Additional analysis of the original ArXiv paper
📋 Original Paper Title and Abstract
Your Agent Is Mine: Measuring Malicious Intermediary Attacks on the LLM Supply Chain
🔍 ShortSpan Analysis of the Paper
Problem
This paper studies the security of large language model (LLM) API routers, intermediary services that accept agent requests, terminate client TLS, and forward tool-calling JSON to upstream model providers. Because each hop terminates and re‑originates TLS, routers have full plaintext access to requests and responses and no deployed cryptographic integrity binds a provider-origin tool call to what a client finally receives. The authors characterise this as an LLM supply‑chain trust boundary and show it enables active payload manipulation and silent secret exfiltration, creating real-world risks to agents that auto‑execute tool calls.
Approach
The authors formalise a threat model and taxonomy of adversarial router behaviours: payload injection (AC-1), secret exfiltration (AC-2), and two adaptive evasion variants, dependency-targeted injection (AC-1.a) and conditional delivery (AC-1.b). They measured 28 paid routers purchased from public marketplaces and 400 free routers discovered in community lists and configuration dumps. Two poisoning studies intentionally leaked a researcher OpenAI key and deployed weak relay decoys to observe how ostensibly benign routers can be pulled into the threat surface. They implemented Mine, a research proxy that reproduces the four attack classes and used it to test compatibility against four agent frameworks and to evaluate three deployable client-side defences: a fail‑closed policy gate, response‑side anomaly screening, and append‑only transparency logging.
Key Findings
- Attack taxonomy and weakest‑link property: a single malicious or compromised router anywhere in a multi‑hop chain can rewrite tool‑call arguments or harvest secrets; downstream honest routers cannot detect or undo modifications.

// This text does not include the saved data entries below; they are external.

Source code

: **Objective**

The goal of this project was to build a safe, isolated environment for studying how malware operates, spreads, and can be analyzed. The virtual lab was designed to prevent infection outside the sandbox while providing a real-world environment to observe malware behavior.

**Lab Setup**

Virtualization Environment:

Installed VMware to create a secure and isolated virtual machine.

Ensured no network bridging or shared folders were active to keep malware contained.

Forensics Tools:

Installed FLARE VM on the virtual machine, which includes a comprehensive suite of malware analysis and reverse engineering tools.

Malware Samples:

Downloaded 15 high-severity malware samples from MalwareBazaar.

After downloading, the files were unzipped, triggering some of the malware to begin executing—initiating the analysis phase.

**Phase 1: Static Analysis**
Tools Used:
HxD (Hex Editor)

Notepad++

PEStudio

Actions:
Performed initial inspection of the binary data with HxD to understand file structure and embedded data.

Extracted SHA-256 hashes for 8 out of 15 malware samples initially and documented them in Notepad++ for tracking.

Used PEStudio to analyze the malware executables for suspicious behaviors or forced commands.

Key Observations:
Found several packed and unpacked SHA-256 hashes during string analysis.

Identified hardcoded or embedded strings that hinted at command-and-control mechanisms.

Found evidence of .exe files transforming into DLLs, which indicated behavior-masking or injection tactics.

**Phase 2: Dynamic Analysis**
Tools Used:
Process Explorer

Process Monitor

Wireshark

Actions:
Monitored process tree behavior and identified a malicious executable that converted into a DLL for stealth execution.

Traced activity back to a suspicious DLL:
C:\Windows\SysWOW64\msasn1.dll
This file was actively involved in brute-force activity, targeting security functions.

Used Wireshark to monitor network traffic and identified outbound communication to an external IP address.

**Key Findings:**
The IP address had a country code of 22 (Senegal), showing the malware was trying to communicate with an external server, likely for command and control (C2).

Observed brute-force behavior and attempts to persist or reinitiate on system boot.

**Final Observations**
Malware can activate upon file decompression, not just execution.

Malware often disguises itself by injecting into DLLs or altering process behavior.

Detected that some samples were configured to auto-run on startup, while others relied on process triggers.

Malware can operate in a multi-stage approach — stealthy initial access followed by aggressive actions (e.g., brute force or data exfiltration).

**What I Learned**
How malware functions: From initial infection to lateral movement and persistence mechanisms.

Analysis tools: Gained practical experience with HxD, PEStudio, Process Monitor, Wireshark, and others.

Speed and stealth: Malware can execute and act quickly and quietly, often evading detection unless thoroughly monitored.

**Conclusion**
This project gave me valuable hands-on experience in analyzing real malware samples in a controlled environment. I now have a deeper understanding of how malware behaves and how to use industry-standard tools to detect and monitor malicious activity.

- Field measurement: among 28 paid and 400 free routers, 1 paid and 8 free routers actively injected malicious code; 2 routers deployed adaptive evasion triggers; 17 free routers touched researcher‑owned AWS canary credentials; and 1 router drained ETH from a researcher private key.
- Poisoning blast radius: an intentionally leaked OpenAI key generated 100M GPT‑5.4 tokens and more than seven Codex sessions. Weakly configured decoys served roughly 2B GPT‑5.x tokens, exposed 99 credentials across 440 Codex sessions spanning 398 projects, and 401 sessions were already running in autonomous YOLO mode, where simple injection suffices.
- Compatibility and practicality: Mine achieved 100% rewrite compatibility for AC-1 across four public agent frameworks and 99.6% for AC-1.a on package‑install calls; buffered rewriting adds negligible latency (average pause 0.004–0.005 ms; per‑request overhead 0.013 ms).
- Client‑side mitigations: a fail‑closed policy gate blocked AC-1 and AC-1.a samples with a 1.0% false positive rate; response‑side anomaly screening flagged 89% of AC-1 samples at a chosen operating point; transparency logging preserved forensic evidence at modest storage cost (about 12 MB per 1,000 sessions).
Limitations
The study targets publicly reachable commodity router markets and researcher‑controlled probes; it does not exhaustively enumerate private or enterprise deployments. Black‑box probing cannot reveal all latent server‑side triggers, so some adaptive behaviours may remain unobserved. Defence evaluations use synthetic corpora and controlled artifact tests rather than live production traffic. The authors do not release the Mine artefact to limit dual‑use risk.
Implications
Attackers who control or compromise a router can inject arbitrary tool‑call arguments to cause remote code execution, persist via poisoned dependencies, or quietly harvest API keys and other secrets from plaintext traffic. Conditional triggers allow malicious behaviour to remain hidden during finite audits. The findings show a practical supply‑chain vector for compromising agent workflows and argue that provider‑backed response integrity is required to close the provenance gap; until then, failing closed on high‑risk tool workflows, anomaly screening, and transparency logs reduce exposure but do not prove origin authenticity.